Tuesday Tips!

I am trying out a new blog entry for every first Tuesday of the month , called Tuesday Tips :) The idea is to post useful tid-bits of information about how I go about with my photography. Hopefully this will benefit at least some of you who like to think differently and go after results that stand out from the mundane. Let me know in the comments if you like the idea!

Alright, so here is this Tuesday's photography Tip : All light is good light when used well.
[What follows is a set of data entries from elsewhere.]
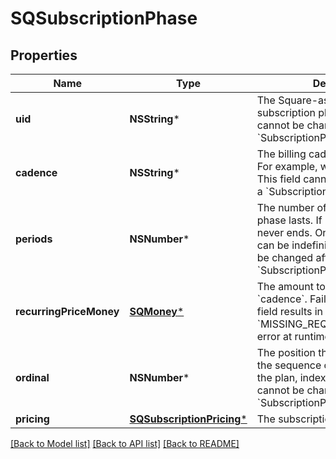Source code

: # SQSubscriptionPhase

## Properties
Name | Type | Description | Notes
------------ | ------------- | ------------- | -------------
**uid** | **NSString*** | The Square-assigned ID of the subscription phase. This field cannot be changed after a &#x60;SubscriptionPhase&#x60; is created. | [optional] 
**cadence** | **NSString*** | The billing cadence of the phase. For example, weekly or monthly. This field cannot be changed after a &#x60;SubscriptionPhase&#x60; is created. | 
**periods** | **NSNumber*** | The number of &#x60;cadence&#x60;s the phase lasts. If not set, the phase never ends. Only the last phase can be indefinite. This field cannot be changed after a &#x60;SubscriptionPhase&#x60; is created. | [optional] 
**recurringPriceMoney** | [**SQMoney***](SQMoney.md) | The amount to bill for each &#x60;cadence&#x60;. Failure to specify this field results in a &#x60;MISSING_REQUIRED_PARAMETER&#x60; error at runtime. | [optional] 
**ordinal** | **NSNumber*** | The position this phase appears in the sequence of phases defined for the plan, indexed from 0. This field cannot be changed after a &#x60;SubscriptionPhase&#x60; is created. | [optional] 
**pricing** | [**SQSubscriptionPricing***](SQSubscriptionPricing.md) | The subscription pricing. | [optional] 

[[Back to Model list]](../README.md#documentation-for-models) [[Back to API list]](../README.md#documentation-for-api-endpoints) [[Back to README]](../README.md)


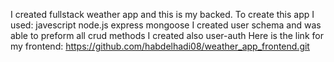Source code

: I created fullstack weather app and this is my backed.
To create this app I used:
javescript
node.js
express
mongoose
I created user schema and was able to preform all crud methods
I created also user-auth
Here is the link for my frontend:
https://github.com/habdelhadi08/weather_app_frontend.git
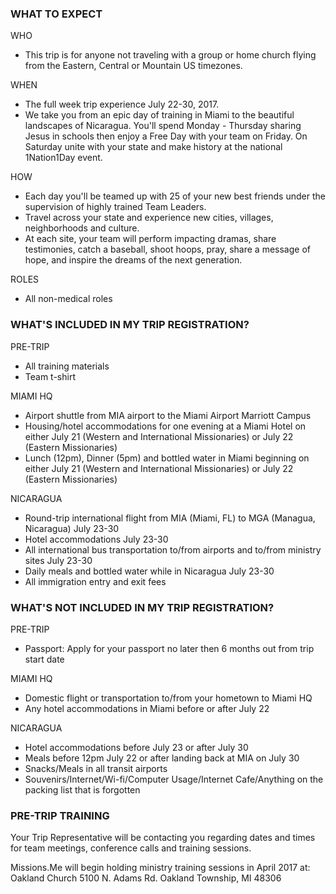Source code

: ### WHAT TO EXPECT
WHO
+ This trip is for anyone not traveling with a group or home church flying from the Eastern, Central or Mountain US timezones.

WHEN
+ The full week trip experience July 22-30, 2017.
+ We take you from an epic day of training in Miami to the beautiful landscapes of Nicaragua. You'll spend Monday - Thursday sharing Jesus in schools then enjoy a Free Day with your team on Friday. On Saturday unite with your state and make history at the national 1Nation1Day event.

HOW
+ Each day you'll be teamed up with 25 of your new best friends under the supervision of highly trained Team Leaders.
+ Travel across your state and experience new cities, villages, neighborhoods and culture.
+ At each site, your team will perform impacting dramas, share testimonies, catch a baseball, shoot hoops, pray, share a message of hope, and inspire the dreams of the next generation.

ROLES
+ All non-medical roles

### WHAT'S INCLUDED IN MY TRIP REGISTRATION?
PRE-TRIP
+ All training materials
+ Team t-shirt

MIAMI HQ
+ Airport shuttle from MIA airport to the Miami Airport Marriott Campus
+ Housing/hotel accommodations for one evening at a Miami Hotel on either July 21 (Western and International Missionaries) or July 22 (Eastern Missionaries)
+ Lunch (12pm), Dinner (5pm) and bottled water in Miami beginning on either July 21 (Western and International Missionaries) or July 22 (Eastern Missionaries)

NICARAGUA
+ Round-trip international flight from MIA (Miami, FL) to MGA (Managua, Nicaragua) July 23-30
+ Hotel accommodations July 23-30
+ All international bus transportation to/from airports and to/from ministry sites July 23-30
+ Daily meals and bottled water while in Nicaragua July 23-30
+ All immigration entry and exit fees

### WHAT'S NOT INCLUDED IN MY TRIP REGISTRATION?
PRE-TRIP
- Passport: Apply for your passport no later then 6 months out from trip start date

MIAMI HQ
- Domestic flight or transportation to/from your hometown to Miami HQ
- Any hotel accommodations in Miami before or after July 22

NICARAGUA
- Hotel accommodations before July 23 or after July 30
- Meals before 12pm July 22 or after landing back at MIA on July 30
- Snacks/Meals in all transit airports
- Souvenirs/Internet/Wi-fi/Computer Usage/Internet Cafe/Anything on the packing list that is forgotten

### PRE-TRIP TRAINING
Your Trip Representative will be contacting you regarding dates and times for team meetings, conference calls and training sessions.

Missions.Me will begin holding ministry training sessions in April 2017 at:
Oakland Church
5100 N. Adams Rd.
Oakland Township, MI 48306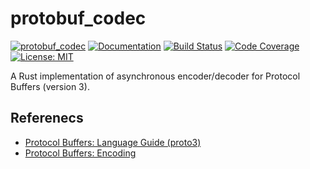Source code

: protobuf_codec
==============

[![protobuf_codec](http://meritbadge.herokuapp.com/protobuf_codec)](https://crates.io/crates/protobuf_codec)
[![Documentation](https://docs.rs/protobuf_codec/badge.svg)](https://docs.rs/protobuf_codec)
[![Build Status](https://travis-ci.org/sile/protobuf_codec.svg?branch=master)](https://travis-ci.org/sile/protobuf_codec)
[![Code Coverage](https://codecov.io/gh/sile/protobuf_codec/branch/master/graph/badge.svg)](https://codecov.io/gh/sile/protobuf_codec/branch/master)
[![License: MIT](https://img.shields.io/badge/license-MIT-blue.svg)](LICENSE)

A Rust implementation of asynchronous encoder/decoder for Protocol Buffers (version 3).

Referenecs
-----------

- [Protocol Buffers: Language Guide (proto3)](https://developers.google.com/protocol-buffers/docs/proto3)
- [Protocol Buffers: Encoding](https://developers.google.com/protocol-buffers/docs/encoding)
There's a lot of talk about photographing in the golden hour, which is ok, since the light that hits your subjects sideways is going to give more form and contrast. There is also the warmth of the evening light light which looks pleasing to most eyes. But shooting only in that one kind of light will create a monotony among your images. I am a big believer in breaking monotony in every aspect of my life, it keeps things fresh and interesting and it has translated into my photography too. I firmly believe that light, no matter what time of the day it is, can produce great results if used well, depending on the subject that you are shooting and the mood that you are after.
 

 Pair of juvenile Great Egrets.  Camera : Nikon D500 | Focal Length : 600mm | Exposure : 1/2000 | Aperture : f/8 | ISO : 400

Pair of juvenile Great Egrets.

Camera : Nikon D500 | Focal Length : 600mm | Exposure : 1/2000 | Aperture : f/8 | ISO : 400

 Great Egret in flight.  Camera : Nikon D500 | Focal Length : 600mm | Exposure : 1/2000 | Aperture : f/6.3 | ISO : 400

Great Egret in flight.

Camera : Nikon D500 | Focal Length : 600mm | Exposure : 1/2000 | Aperture : f/6.3 | ISO : 400

 Great Egret mom and chicks.  Camera : Nikon D500 | Focal Length : 600mm | Exposure : 1/2000 | Aperture : f/9 | ISO : 400

Great Egret mom and chicks.

Camera : Nikon D500 | Focal Length : 600mm | Exposure : 1/2000 | Aperture : f/9 | ISO : 400

These photographs of Great egrets were shot at around 1 PM, traditionally a time that we avoid while going out to take photos, since noon light is usually dismissed off as harsh light that gives strong unpleasant shadows and blown out highlights. What we tend to forget though is that, because noon light is so strong, they bounce more off surfaces, especially when these surfaces are light colored (just like the egret's feathers!), filling light into the shadowed areas.    Any how, the point is, photographing these birds in "boring" light gave me some decent photographs that ended up as keepers! So before you judge any light and dismiss it off as unusable, take a chance and experiment with your camera and surprise yourself!